§ **TASK INSTRUCTIONS**
All records below are to be duplicated exactly, with every picture excluded.

MATERIAL FOR THIS EXERCISE: Begin

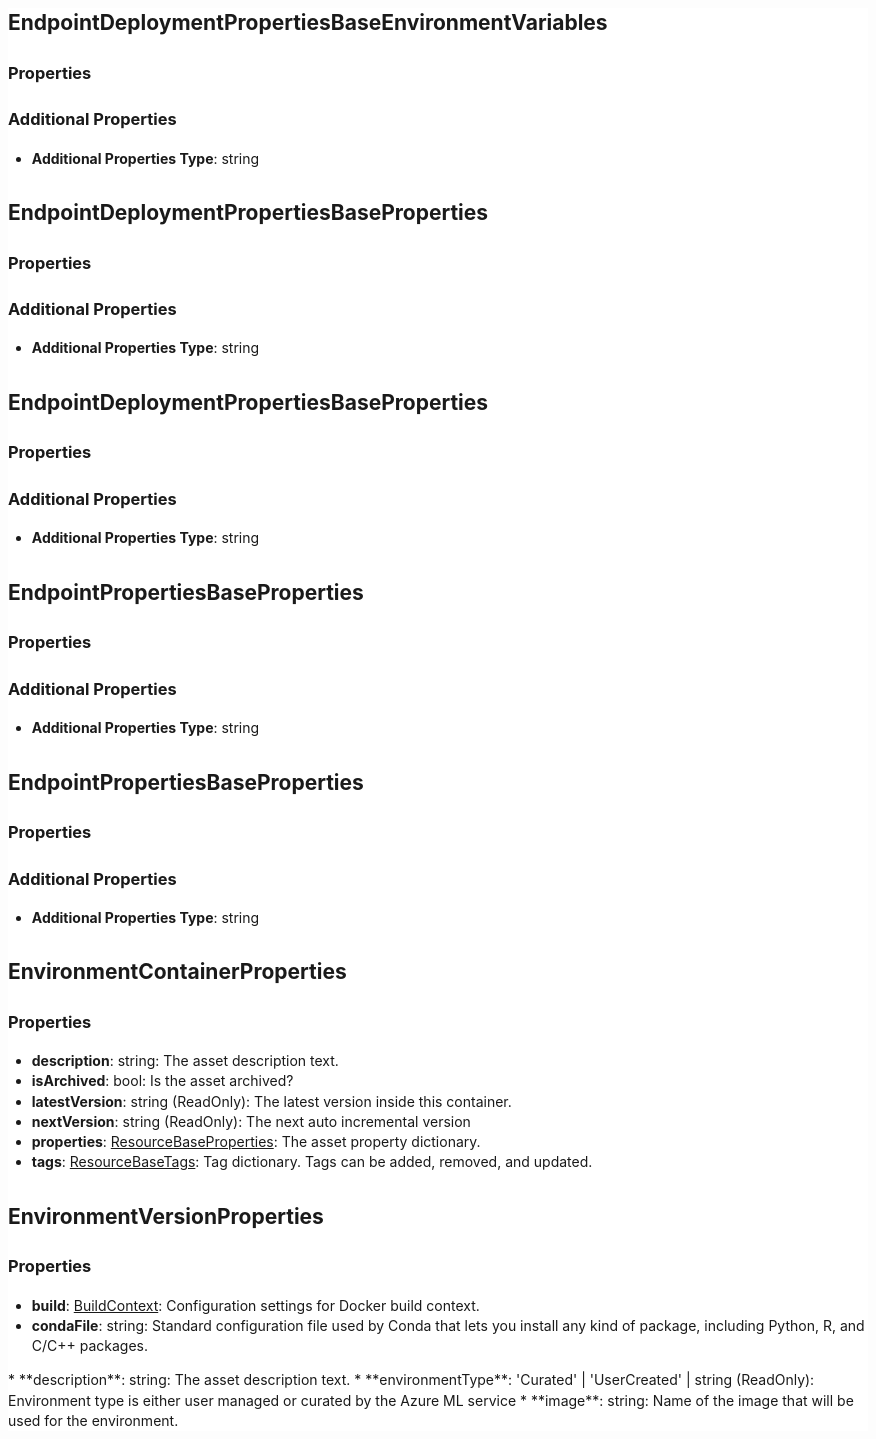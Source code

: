 ## EndpointDeploymentPropertiesBaseEnvironmentVariables
### Properties
### Additional Properties
* **Additional Properties Type**: string

## EndpointDeploymentPropertiesBaseProperties
### Properties
### Additional Properties
* **Additional Properties Type**: string

## EndpointDeploymentPropertiesBaseProperties
### Properties
### Additional Properties
* **Additional Properties Type**: string

## EndpointPropertiesBaseProperties
### Properties
### Additional Properties
* **Additional Properties Type**: string

## EndpointPropertiesBaseProperties
### Properties
### Additional Properties
* **Additional Properties Type**: string

## EnvironmentContainerProperties
### Properties
* **description**: string: The asset description text.
* **isArchived**: bool: Is the asset archived?
* **latestVersion**: string (ReadOnly): The latest version inside this container.
* **nextVersion**: string (ReadOnly): The next auto incremental version
* **properties**: [ResourceBaseProperties](#resourcebaseproperties): The asset property dictionary.
* **tags**: [ResourceBaseTags](#resourcebasetags): Tag dictionary. Tags can be added, removed, and updated.

## EnvironmentVersionProperties
### Properties
* **build**: [BuildContext](#buildcontext): Configuration settings for Docker build context.
* **condaFile**: string: Standard configuration file used by Conda that lets you install any kind of package, including Python, R, and C/C++ packages.
<see href="https://repo2docker.readthedocs.io/en/latest/config_files.html#environment-yml-install-a-conda-environment" />
* **description**: string: The asset description text.
* **environmentType**: 'Curated' | 'UserCreated' | string (ReadOnly): Environment type is either user managed or curated by the Azure ML service
<see href="https://docs.microsoft.com/en-us/azure/machine-learning/resource-curated-environments" />
* **image**: string: Name of the image that will be used for the environment.
<seealso href="https://docs.microsoft.com/en-us/azure/machine-learning/how-to-deploy-custom-docker-image#use-a-custom-base-image" />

MATERIAL FOR THIS EXERCISE: End

§ **ANSWER TO THE PROBLEM**
Source code

: ## EndpointDeploymentPropertiesBaseEnvironmentVariables
### Properties
### Additional Properties
* **Additional Properties Type**: string

## EndpointDeploymentPropertiesBaseProperties
### Properties
### Additional Properties
* **Additional Properties Type**: string

## EndpointDeploymentPropertiesBaseProperties
### Properties
### Additional Properties
* **Additional Properties Type**: string

## EndpointPropertiesBaseProperties
### Properties
### Additional Properties
* **Additional Properties Type**: string

## EndpointPropertiesBaseProperties
### Properties
### Additional Properties
* **Additional Properties Type**: string

## EnvironmentContainerProperties
### Properties
* **description**: string: The asset description text.
* **isArchived**: bool: Is the asset archived?
* **latestVersion**: string (ReadOnly): The latest version inside this container.
* **nextVersion**: string (ReadOnly): The next auto incremental version
* **properties**: [ResourceBaseProperties](#resourcebaseproperties): The asset property dictionary.
* **tags**: [ResourceBaseTags](#resourcebasetags): Tag dictionary. Tags can be added, removed, and updated.

## EnvironmentVersionProperties
### Properties
* **build**: [BuildContext](#buildcontext): Configuration settings for Docker build context.
* **condaFile**: string: Standard configuration file used by Conda that lets you install any kind of package, including Python, R, and C/C++ packages.
<see href="https://repo2docker.readthedocs.io/en/latest/config_files.html#environment-yml-install-a-conda-environment" />
* **description**: string: The asset description text.
* **environmentType**: 'Curated' | 'UserCreated' | string (ReadOnly): Environment type is either user managed or curated by the Azure ML service
<see href="https://docs.microsoft.com/en-us/azure/machine-learning/resource-curated-environments" />
* **image**: string: Name of the image that will be used for the environment.
<seealso href="https://docs.microsoft.com/en-us/azure/machine-learning/how-to-deploy-custom-docker-image#use-a-custom-base-image" />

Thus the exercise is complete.